I’ve seen it exasperated after USC put up 51 points against Oregon last season, only to give up the most points (62) and yards (730) of any team in Trojan history.
But I’ve never seen it like it was on Saturday.
It’s a sentiment I’ve heard echoed by many over the last few days. Every fan, employee and media member has seen USC lose, and lose much worse (on the scoreboard, at least) than on Saturday. But still, this one felt different.
“Embarrassed” is the first word that comes to mind, and the word I’ve heard thrown around most in the aftermath.
But simple embarrassment doesn’t cause fans to boo a team off the field at halftime or audibly chant for the head coach to be fired. No, that’s something else. That’s more than embarrassment, frustration or humiliation.
That is anger.
The Coliseum was angry, and made it known. This campus is still angry. It’s unlike anything I’ve ever experienced following a defeat here.
After any given USC loss, I can usually pop on social media and see posts such as, “I’d rather lose as a Trojan than win as (insert winning team here).” Not after Saturday. I didn’t see or hear one single “Win or lose, we still booze.” Nothing about how it’s still great to be a Trojan — just a lot of disbelief and frustration.
How else do you describe fans openly booing the team into the locker room?
How else do you describe the “Fire Kiffin” chant that echoed through the Coliseum as the clock wound down?
How else can you describe the feeling in there on Saturday?
It’s coming from more than just fans. Without getting into specifics about what was said up the tunnel after the game, believe me, there was plenty of anger there as well.
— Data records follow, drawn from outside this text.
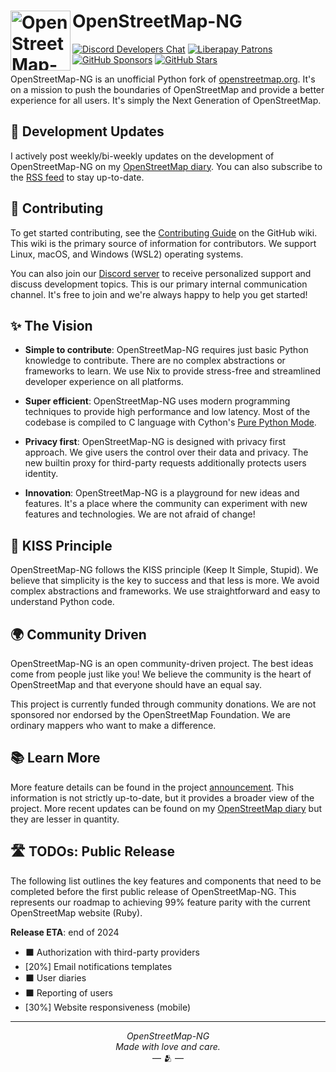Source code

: # <img src="https://files.monicz.dev/osm/openstreetmap-ng.webp" alt="OpenStreetMap-NG logo" align="left" height="96px"> OpenStreetMap-NG

[![Discord Developers Chat](https://shields.monicz.dev/discord/1246123404613128203?logo=discord&logoColor=FFF&label=Developers&color=5865F2&cacheSeconds=600)](https://discord.gg/GM89hdjSCB)
[![Liberapay Patrons](https://shields.monicz.dev/liberapay/patrons/Zaczero?logo=liberapay&label=Patrons)](https://liberapay.com/Zaczero/)
[![GitHub Sponsors](https://shields.monicz.dev/github/sponsors/Zaczero?logo=github&label=Sponsors&color=%23db61a2)](https://github.com/sponsors/Zaczero)
[![GitHub Stars](https://shields.monicz.dev/github/stars/Zaczero/openstreetmap-ng?style=social)](https://github.com/Zaczero/openstreetmap-ng)

OpenStreetMap-NG is an unofficial Python fork of [openstreetmap.org](https://openstreetmap.org). It's on a mission to push the boundaries of OpenStreetMap and provide a better experience for all users. It's simply the Next Generation of OpenStreetMap.

## 📢 Development Updates

I actively post weekly/bi-weekly updates on the development of OpenStreetMap-NG on my [OpenStreetMap diary](https://www.openstreetmap.org/user/NorthCrab/diary). You can also subscribe to the [RSS feed](https://www.openstreetmap.org/user/NorthCrab/diary/rss) to stay up-to-date.

## 👷 Contributing

To get started contributing, see the [Contributing Guide](https://github.com/Zaczero/openstreetmap-ng/wiki/Contributing:-Getting-Started) on the GitHub wiki. This wiki is the primary source of information for contributors. We support Linux, macOS, and Windows (WSL2) operating systems.

You can also join our [Discord server](https://discord.gg/GM89hdjSCB) to receive personalized support and discuss development topics. This is our primary internal communication channel. It's free to join and we're always happy to help you get started!

## ✨ The Vision

- **Simple to contribute**: OpenStreetMap-NG requires just basic Python knowledge to contribute. There are no complex abstractions or frameworks to learn. We use Nix to provide stress-free and streamlined developer experience on all platforms.

- **Super efficient**: OpenStreetMap-NG uses modern programming techniques to provide high performance and low latency. Most of the codebase is compiled to C language with Cython's [Pure Python Mode](https://cython.readthedocs.io/en/latest/src/tutorial/pure.html).

- **Privacy first**: OpenStreetMap-NG is designed with privacy first approach. We give users the control over their data and privacy. The new builtin proxy for third-party requests additionally protects users identity.

- **Innovation**: OpenStreetMap-NG is a playground for new ideas and features. It's a place where the community can experiment with new features and technologies. We are not afraid of change!

## 🔢 KISS Principle

OpenStreetMap-NG follows the KISS principle (Keep It Simple, Stupid). We believe that simplicity is the key to success and that less is more. We avoid complex abstractions and frameworks. We use straightforward and easy to understand Python code.

## 🌍 Community Driven

OpenStreetMap-NG is an open community-driven project. The best ideas come from people just like you! We believe the community is the heart of OpenStreetMap and that everyone should have an equal say.

This project is currently funded through community donations. We are not sponsored nor endorsed by the OpenStreetMap Foundation. We are ordinary mappers who want to make a difference.

## 📚 Learn More

More feature details can be found in the project [announcement](https://github.com/Zaczero/openstreetmap-ng/blob/main/ANNOUNCEMENT.md). This information is not strictly up-to-date, but it provides a broader view of the project. More recent updates can be found on my [OpenStreetMap diary](https://www.openstreetmap.org/user/NorthCrab/diary) but they are lesser in quantity.

## 🛣️ TODOs: Public Release

The following list outlines the key features and components that need to be completed before the first public release of OpenStreetMap-NG. This represents our roadmap to achieving 99% feature parity with the current OpenStreetMap website (Ruby).

**Release ETA**: end of 2024

- ⬛ Authorization with third-party providers
- [20%] Email notifications templates
- ⬛ User diaries
- ⬛ Reporting of users
- [30%] Website responsiveness (mobile)

---

<p align="center">
<i>OpenStreetMap-NG</i><br>
<i>Made with love and care.</i><br>
— 🫂 —
</p>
Players don’t come to USC to lose six games a season, or to ever lose to Washington State — a team that hasn’t had a winning record since 2003, has lost 49 games in the last five years and, as a reminder, is Washington State.
As the saying goes, “You win some, you lose some.” Such is the nature of sports. At USC, however, the expectation is that you win a considerable amount more than you lose. And the reality is this: USC is 8-7 since the beginning of the 2012 season. They are 2-6 in their last eight games. In the four games since Matt Barkley’s injury at UCLA, they have scored five offensive touchdowns.
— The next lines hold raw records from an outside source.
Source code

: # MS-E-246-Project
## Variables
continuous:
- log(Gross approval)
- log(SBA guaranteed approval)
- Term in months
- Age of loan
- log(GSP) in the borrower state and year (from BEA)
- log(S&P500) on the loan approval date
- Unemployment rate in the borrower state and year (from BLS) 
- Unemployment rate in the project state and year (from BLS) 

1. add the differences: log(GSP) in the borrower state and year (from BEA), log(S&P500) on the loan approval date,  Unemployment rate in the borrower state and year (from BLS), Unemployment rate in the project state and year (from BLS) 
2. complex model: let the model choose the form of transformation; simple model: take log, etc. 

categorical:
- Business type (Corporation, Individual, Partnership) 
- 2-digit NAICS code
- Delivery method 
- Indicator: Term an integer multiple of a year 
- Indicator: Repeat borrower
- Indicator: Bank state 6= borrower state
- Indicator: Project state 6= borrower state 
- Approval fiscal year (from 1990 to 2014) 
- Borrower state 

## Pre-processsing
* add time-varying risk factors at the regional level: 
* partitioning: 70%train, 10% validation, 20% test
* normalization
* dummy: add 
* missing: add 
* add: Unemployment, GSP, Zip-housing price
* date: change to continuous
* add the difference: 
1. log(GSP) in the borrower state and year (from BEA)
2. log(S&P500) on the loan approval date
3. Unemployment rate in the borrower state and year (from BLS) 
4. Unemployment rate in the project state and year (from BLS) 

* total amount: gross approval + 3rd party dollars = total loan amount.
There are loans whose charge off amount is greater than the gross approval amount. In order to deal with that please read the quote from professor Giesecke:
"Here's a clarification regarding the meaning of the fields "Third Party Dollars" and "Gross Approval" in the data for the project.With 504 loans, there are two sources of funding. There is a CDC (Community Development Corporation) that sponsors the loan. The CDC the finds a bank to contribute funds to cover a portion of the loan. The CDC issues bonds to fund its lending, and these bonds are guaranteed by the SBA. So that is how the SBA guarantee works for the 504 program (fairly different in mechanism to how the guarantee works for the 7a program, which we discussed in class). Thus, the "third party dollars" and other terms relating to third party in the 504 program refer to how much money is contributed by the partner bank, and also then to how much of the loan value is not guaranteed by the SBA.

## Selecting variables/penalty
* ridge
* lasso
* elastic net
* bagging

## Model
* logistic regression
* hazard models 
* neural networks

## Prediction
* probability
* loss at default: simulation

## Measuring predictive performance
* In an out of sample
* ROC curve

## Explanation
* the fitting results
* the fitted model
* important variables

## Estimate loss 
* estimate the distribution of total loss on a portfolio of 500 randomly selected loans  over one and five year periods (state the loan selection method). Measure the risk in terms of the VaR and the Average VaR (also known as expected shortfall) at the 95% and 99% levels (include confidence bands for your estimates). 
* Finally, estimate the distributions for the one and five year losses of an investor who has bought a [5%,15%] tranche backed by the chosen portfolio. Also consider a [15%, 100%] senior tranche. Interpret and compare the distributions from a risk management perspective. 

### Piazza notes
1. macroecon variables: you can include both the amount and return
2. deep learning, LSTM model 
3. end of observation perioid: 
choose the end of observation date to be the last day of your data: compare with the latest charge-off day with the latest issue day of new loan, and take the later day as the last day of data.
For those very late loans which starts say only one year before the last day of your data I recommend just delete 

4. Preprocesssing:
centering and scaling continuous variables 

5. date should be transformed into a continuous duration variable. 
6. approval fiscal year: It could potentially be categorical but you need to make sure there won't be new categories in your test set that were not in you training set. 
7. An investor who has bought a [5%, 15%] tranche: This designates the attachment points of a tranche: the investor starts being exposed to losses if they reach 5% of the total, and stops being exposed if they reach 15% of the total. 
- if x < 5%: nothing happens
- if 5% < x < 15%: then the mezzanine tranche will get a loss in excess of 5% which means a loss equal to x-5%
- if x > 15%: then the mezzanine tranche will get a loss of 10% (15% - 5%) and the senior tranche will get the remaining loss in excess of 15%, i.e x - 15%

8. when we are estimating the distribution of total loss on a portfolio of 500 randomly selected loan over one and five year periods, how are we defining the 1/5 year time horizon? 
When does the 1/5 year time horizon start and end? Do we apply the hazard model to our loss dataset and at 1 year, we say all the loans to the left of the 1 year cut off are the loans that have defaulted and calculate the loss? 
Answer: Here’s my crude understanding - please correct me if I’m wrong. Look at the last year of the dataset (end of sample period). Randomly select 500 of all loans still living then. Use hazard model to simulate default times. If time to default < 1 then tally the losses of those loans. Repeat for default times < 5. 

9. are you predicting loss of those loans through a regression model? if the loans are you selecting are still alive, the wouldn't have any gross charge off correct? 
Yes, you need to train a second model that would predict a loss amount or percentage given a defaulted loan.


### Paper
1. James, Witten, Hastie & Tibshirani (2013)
We can argue forever about the morals of booing your own team, especially when that team is comprised of amateurs. But it’s hard to blame fans for making their feelings heard after Saturday’s debacle. There are people at this school who couldn’t explain a football concept as basic as a handoff, yet could draw a detailed diagram of a bubble screen.
The “definitive” choice of a quarterback should help, especially from a game plan standpoint. USC head coach Lane Kiffin will be able to better tailor the offense to sophomore Cody Kessler.
And of course, the defense has been outstanding, surrendering just 14 points in the first two games while recording 11 sacks and seven takeaways, and giving up an amazing 0.6 yards per carry.
The talent is there for this team to play with almost any opponent. But then again, that was the case last year, too. And Saturday’s loss felt a lot worse than any of the six suffered in 2012 — ask anyone who was there. The feeling permeating from the stands was totally foreign, but also completely undeniable: Anger.
And somehow, no matter what happens this Saturday — lose by three or win by 30 — I don’t think it’s going away.